|International Conference and Workshop on Emerging Trends in Technology
|Foundation of Computer Science USA
|ICWET - Number 14
|Authors: Mangesh S. Deshpande, Raghunath S. Holambe
Mangesh S. Deshpande, Raghunath S. Holambe . AM-FM Based Robust Speaker Identification in Babble Noise. International Conference and Workshop on Emerging Trends in Technology. ICWET, 14 (None 2011), 28-35.

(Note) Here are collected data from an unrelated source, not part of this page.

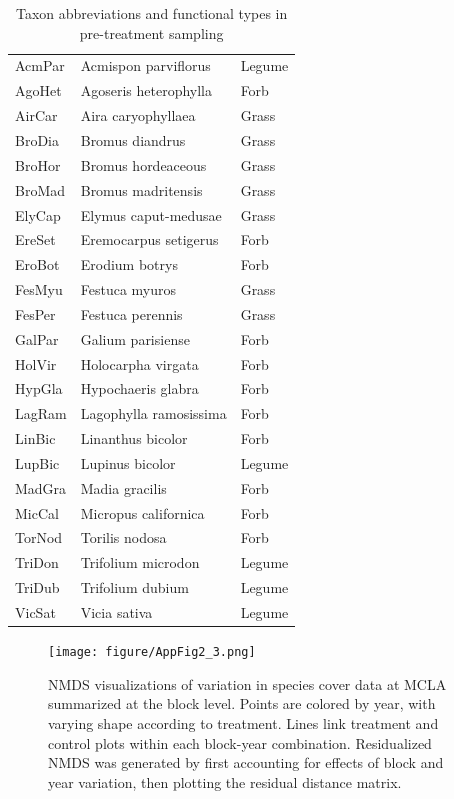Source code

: \documentclass[twoside,12pt,final]{ucthesis-CA2012}
\begin{document}
\begin{ucmainmatter}
\begin{table}[ht]
\begin{tabular}{lll}
  \hline
AcmPar & Acmispon parviflorus & Legume \\ 
  AgoHet & Agoseris heterophylla & Forb \\ 
  AirCar & Aira caryophyllaea & Grass \\ 
  BroDia & Bromus diandrus & Grass \\ 
  BroHor & Bromus hordeaceous & Grass \\ 
  BroMad & Bromus madritensis & Grass \\ 
  ElyCap & Elymus caput-medusae & Grass \\ 
  EreSet & Eremocarpus setigerus & Forb \\ 
  EroBot & Erodium botrys & Forb \\ 
  FesMyu & Festuca myuros & Grass \\ 
  FesPer & Festuca perennis & Grass \\ 
  GalPar & Galium parisiense & Forb \\ 
  HolVir & Holocarpha virgata & Forb \\ 
  HypGla & Hypochaeris glabra & Forb \\ 
  LagRam & Lagophylla ramosissima & Forb \\ 
  LinBic & Linanthus bicolor & Forb \\ 
  LupBic & Lupinus bicolor & Legume \\ 
  MadGra & Madia gracilis & Forb \\ 
  MicCal & Micropus californica & Forb \\ 
  TorNod & Torilis nodosa & Forb \\ 
  TriDon & Trifolium microdon & Legume \\ 
  TriDub & Trifolium dubium & Legume \\ 
  VicSat & Vicia sativa & Legume \\ 
   \hline
\end{tabular}
\caption{Taxon abbreviations and functional types in pre-treatment sampling} 
\end{table}
\begin{figure}
\centering
\texttt{[image: figure/AppFig2\_3.png]}
\caption{NMDS visualizations of variation in species cover data at MCLA summarized at the block level. Points are colored by year, with varying shape according to treatment. Lines link treatment and control plots within each block-year combination. Residualized NMDS was generated by first accounting for effects of block and year variation, then plotting the residual distance matrix. \label{app-2-3}}
\end{figure}

\end{ucmainmatter}
\end{document}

Speech babble is one of the most challenging noise interference due to its speaker/speech like characteristics for speech and speaker recognition systems. Performance of such systems strongly degrades in the presence of background noise, like the babble noise. Existing techniques solve this problem by additional processing of speech signal to remove noise. In contrast to existing works, the aim is to improve noise robustness focusing on the features only. To derive robust features, amplitude modulation - frequency modulation (AM-FM) based speaker model is proposed. The robust features are derived by fusing the characteristics of speech production and speech perception mechanisms. The performance is evaluated using clean speech corpus from TIMIT database combined with babble noise from the NOISEX-92 database. Experimental results show that the proposed features significantly improve the performance over the conventional Mel frequency cepstral coefficient (MFCC) features under mismatched training and testing environments.